Assignment
Report every line below that has the string "cohomology" in it.

(Exercise data begins)

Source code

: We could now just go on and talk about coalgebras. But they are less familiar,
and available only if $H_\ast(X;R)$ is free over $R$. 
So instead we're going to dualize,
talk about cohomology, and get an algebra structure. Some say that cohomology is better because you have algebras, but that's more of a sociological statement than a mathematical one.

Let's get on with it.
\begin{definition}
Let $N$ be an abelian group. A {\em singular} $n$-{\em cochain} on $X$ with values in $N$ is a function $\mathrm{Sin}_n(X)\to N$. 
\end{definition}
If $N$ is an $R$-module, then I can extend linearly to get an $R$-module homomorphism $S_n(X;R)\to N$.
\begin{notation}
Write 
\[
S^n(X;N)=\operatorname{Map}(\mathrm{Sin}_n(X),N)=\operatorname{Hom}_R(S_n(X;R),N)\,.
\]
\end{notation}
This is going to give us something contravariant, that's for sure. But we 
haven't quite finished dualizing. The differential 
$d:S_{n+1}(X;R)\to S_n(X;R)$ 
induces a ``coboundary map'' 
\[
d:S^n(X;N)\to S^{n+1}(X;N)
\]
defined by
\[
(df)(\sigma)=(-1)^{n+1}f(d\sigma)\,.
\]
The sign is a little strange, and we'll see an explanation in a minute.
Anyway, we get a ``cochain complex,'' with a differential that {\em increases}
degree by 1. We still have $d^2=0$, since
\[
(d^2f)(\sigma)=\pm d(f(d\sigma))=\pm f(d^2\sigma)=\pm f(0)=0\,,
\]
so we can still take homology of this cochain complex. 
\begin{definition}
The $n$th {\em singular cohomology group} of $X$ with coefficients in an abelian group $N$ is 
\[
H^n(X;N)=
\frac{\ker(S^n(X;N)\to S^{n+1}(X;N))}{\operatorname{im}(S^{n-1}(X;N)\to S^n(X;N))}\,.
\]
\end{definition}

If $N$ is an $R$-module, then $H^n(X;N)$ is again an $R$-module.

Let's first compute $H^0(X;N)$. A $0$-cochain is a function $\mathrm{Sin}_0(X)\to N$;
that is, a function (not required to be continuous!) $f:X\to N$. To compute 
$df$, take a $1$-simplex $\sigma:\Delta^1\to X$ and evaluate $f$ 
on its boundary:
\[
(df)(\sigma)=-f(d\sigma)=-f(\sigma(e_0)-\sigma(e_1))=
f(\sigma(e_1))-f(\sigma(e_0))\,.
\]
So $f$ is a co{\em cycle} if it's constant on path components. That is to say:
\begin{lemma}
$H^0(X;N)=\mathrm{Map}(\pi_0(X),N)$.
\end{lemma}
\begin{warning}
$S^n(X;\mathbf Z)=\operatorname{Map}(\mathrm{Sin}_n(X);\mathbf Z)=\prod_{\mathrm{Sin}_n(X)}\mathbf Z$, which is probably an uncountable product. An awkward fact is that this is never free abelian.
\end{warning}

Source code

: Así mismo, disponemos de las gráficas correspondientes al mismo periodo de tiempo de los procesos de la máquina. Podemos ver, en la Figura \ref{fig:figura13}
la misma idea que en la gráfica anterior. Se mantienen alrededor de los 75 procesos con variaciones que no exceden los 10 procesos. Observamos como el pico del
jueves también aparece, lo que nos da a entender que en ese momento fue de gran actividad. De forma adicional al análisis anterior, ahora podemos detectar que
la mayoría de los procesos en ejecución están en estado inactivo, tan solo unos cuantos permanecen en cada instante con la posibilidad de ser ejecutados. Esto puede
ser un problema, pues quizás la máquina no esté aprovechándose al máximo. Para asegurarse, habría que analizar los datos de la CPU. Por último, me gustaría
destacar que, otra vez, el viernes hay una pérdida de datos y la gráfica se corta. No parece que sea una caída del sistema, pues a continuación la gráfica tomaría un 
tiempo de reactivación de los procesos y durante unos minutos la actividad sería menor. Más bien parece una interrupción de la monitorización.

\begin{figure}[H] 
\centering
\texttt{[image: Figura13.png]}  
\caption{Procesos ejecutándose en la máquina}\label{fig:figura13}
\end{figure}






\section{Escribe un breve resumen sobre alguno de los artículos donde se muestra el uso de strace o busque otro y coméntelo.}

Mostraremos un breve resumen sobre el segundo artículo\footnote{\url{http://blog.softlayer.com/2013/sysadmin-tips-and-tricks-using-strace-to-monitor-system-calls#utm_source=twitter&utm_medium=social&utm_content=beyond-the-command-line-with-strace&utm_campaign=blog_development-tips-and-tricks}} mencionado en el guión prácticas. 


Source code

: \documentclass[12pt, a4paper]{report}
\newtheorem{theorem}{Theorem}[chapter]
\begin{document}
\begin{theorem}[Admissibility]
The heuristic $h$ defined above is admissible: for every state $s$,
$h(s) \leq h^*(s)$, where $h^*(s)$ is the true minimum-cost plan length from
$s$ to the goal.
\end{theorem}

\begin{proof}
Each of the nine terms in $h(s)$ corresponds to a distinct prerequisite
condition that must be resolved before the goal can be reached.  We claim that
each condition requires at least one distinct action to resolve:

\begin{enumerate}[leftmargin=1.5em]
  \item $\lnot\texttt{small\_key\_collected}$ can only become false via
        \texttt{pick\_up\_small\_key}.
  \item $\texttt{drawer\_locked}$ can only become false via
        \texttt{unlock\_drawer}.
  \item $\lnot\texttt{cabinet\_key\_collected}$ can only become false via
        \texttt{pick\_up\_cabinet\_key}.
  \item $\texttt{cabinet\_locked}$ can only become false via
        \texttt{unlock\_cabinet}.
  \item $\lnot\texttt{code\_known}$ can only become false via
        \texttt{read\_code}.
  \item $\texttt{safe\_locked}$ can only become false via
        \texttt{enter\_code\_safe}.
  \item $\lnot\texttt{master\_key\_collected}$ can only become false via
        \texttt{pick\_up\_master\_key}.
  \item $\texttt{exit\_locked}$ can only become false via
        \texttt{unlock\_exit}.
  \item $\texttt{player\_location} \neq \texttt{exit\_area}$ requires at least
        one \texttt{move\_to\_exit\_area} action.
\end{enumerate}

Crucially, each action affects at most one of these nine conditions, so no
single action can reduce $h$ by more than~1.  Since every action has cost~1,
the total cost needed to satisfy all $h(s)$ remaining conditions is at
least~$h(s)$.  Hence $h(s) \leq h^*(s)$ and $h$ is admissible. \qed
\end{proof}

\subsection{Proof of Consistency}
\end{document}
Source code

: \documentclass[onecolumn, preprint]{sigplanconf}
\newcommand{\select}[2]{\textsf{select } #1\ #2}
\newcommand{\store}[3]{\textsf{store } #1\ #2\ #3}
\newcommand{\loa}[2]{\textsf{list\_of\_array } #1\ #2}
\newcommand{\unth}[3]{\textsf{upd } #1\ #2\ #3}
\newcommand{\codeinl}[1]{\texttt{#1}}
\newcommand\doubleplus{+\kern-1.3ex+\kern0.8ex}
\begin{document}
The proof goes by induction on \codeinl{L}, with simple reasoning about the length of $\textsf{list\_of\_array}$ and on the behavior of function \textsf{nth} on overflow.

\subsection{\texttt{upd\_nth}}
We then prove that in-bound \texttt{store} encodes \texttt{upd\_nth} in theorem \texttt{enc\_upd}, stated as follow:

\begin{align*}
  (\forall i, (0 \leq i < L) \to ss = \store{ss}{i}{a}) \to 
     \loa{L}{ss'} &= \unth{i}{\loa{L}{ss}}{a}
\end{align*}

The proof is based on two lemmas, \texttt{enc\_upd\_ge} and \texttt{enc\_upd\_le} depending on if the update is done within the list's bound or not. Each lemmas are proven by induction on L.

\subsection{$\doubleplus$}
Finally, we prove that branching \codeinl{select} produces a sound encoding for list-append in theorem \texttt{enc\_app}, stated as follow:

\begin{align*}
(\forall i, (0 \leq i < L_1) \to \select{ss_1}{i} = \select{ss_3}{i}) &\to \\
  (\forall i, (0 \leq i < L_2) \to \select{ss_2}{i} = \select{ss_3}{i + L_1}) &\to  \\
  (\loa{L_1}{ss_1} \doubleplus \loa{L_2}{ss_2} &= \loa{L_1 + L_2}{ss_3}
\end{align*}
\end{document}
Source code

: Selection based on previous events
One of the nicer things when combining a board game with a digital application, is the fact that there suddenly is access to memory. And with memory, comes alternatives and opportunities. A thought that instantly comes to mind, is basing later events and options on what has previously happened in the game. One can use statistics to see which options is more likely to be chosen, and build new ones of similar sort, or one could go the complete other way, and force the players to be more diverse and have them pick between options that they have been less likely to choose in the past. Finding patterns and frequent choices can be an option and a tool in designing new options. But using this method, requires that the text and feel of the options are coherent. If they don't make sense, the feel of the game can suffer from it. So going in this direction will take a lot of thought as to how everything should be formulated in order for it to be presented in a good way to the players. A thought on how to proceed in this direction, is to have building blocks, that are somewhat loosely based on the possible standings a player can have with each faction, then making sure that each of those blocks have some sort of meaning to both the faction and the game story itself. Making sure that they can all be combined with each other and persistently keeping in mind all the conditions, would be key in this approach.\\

(Exercise data ends)

Exercise solution
talk about cohomology, and get an algebra structure. Some say that cohomology is better because you have algebras, but that's more of a sociological statement than a mathematical one.
The $n$th {\em singular cohomology group} of $X$ with coefficients in an abelian group $N$ is 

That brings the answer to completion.